You could eventually get a flat (smooth) base to the black using a brush, but it will never turn out to the degree of being sprayed. Modern base coat/clear coat finishes are done with the final coat being clear, which could be rubbed out. With sufficient clear, the black base coat would not have to be that perfect.

If you have the time, a gloss black oil base paint could be used (brushed). It too would need a primer/filler, and to be flat wet sanded between applications. When fully cured and dry, can be rubbed out and get a similar look








 







.


----------



## pjoseph (Jun 7, 2009)

Woof is mdf, but has a coat of fiberglass resin inside and out.
I am using usc proflex and put a thin coat on before i painted, its a light weight filler.

So should i sand the last coat and apply another?
Also if i put clear coat on do i sand the last color coat before putting clear on?

Thanks 

Pete


----------



## cabinetman (Jul 5, 2007)

pjoseph said:


> Woof is mdf, but has a coat of fiberglass resin inside and out.
> I am using usc proflex and put a thin coat on before i painted, its a light weight filler.
> 
> So should i sand the last coat and apply another?
> ...


In your first post, you state that your sample was wood...not MDF.
*"i am using a test pieces of wood for now"* 

Your lines are likely from the brushing the finish (minor thickness variations).

If MDF, just sealing. If coated with fiberglass, it needs to be sanded flat and primed. Your last coat could be lightly sanded before adding the clear. Your clear coats would have to be sufficient to rub out not to perforate and expose the black.
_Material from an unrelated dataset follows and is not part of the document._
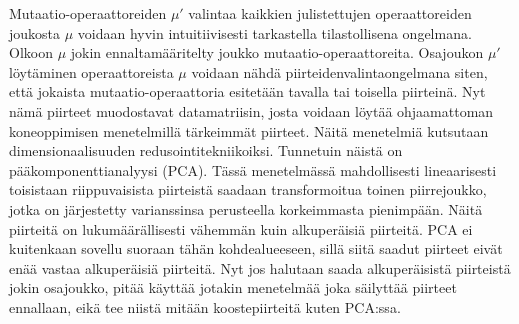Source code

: \documentclass{tktltiki}
\begin{document}
Mutaatio-operaattoreiden $\mu'$ valintaa kaikkien julistettujen operaattoreiden joukosta $\mu$ voidaan hyvin intuitiivisesti tarkastella tilastollisena ongelmana. Olkoon $\mu$ jokin ennaltamääritelty joukko mutaatio-operaattoreita. Osajoukon $\mu'$ löytäminen operaattoreista $\mu$ voidaan nähdä piirteidenvalintaongelmana siten, että jokaista mutaatio-operaattoria esitetään tavalla tai toisella piirteinä. Nyt nämä piirteet muodostavat datamatriisin, josta voidaan löytää ohjaamattoman koneoppimisen menetelmillä tärkeimmät piirteet. Näitä menetelmiä kutsutaan dimensionaalisuuden redusointitekniikoiksi. Tunnetuin näistä on pääkomponenttianalyysi (PCA). Tässä menetelmässä mahdollisesti lineaarisesti toisistaan riippuvaisista piirteistä saadaan transformoitua toinen piirrejoukko, jotka on järjestetty varianssinsa perusteella korkeimmasta pienimpään. Näitä piirteitä on lukumäärällisesti vähemmän kuin alkuperäisiä piirteitä. PCA ei kuitenkaan sovellu suoraan tähän kohdealueeseen, sillä siitä saadut piirteet eivät enää vastaa alkuperäisiä piirteitä. Nyt jos halutaan saada alkuperäisistä piirteistä jokin osajoukko, pitää käyttää jotakin menetelmää joka säilyttää piirteet ennallaan, eikä tee niistä mitään koostepiirteitä kuten PCA:ssa. 
\end{document}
All applications should be cured hard.








 







.


----------



## pjoseph (Jun 7, 2009)

Yes the entire piece that is being painted has a skim coat of usc proflex putty over it, it sands very well, sanding bondo by hand is like sanding rocks compared with this stuff.
sanded front up to 400, ready to paint soon but still need to figure out how and with what.
Have a few test pieces im working on. 
I tried a brush, foam roller, foam brush, preval air can, after those failed picked up different roller from sherman williams first round a ton of small hairs in the paint had to sand that down. 
Next ran the roller on some tape to get rid of any loose hairs and tried another coat best results yet.
the paint self levels and it dries kind of smooth.

next i will lightly sand the paint followed by some compound and polish.
Not sure with what grits yet for the sanding 
Regarding clear coats i am guessing that using compound and polish on the color coat is not a good idea if you plan on using a clear? 

Thanks again


----------



## pjoseph (Jun 7, 2009)

The name of the paint is
Gloss Black Topcoat CrystaLac


----------



## pjoseph (Jun 7, 2009)

Only painting front side


----------



## pjoseph (Jun 7, 2009)

Woodman

I am going to start again with my test pieces.
I will sand between every coat like you said, 
Not sure how long to wait before i can sand directions say
Recoat in 30min 
Cured in 24hrs

Thanks again


----------



## slevapaul (Aug 25, 2012)

It gives the best finishing if you try with the lacquer finish. The oil based finishing and lacquer finishing are meant to give the best and smooth finishing to the furniture. Thanks for sharing the nice information.


----------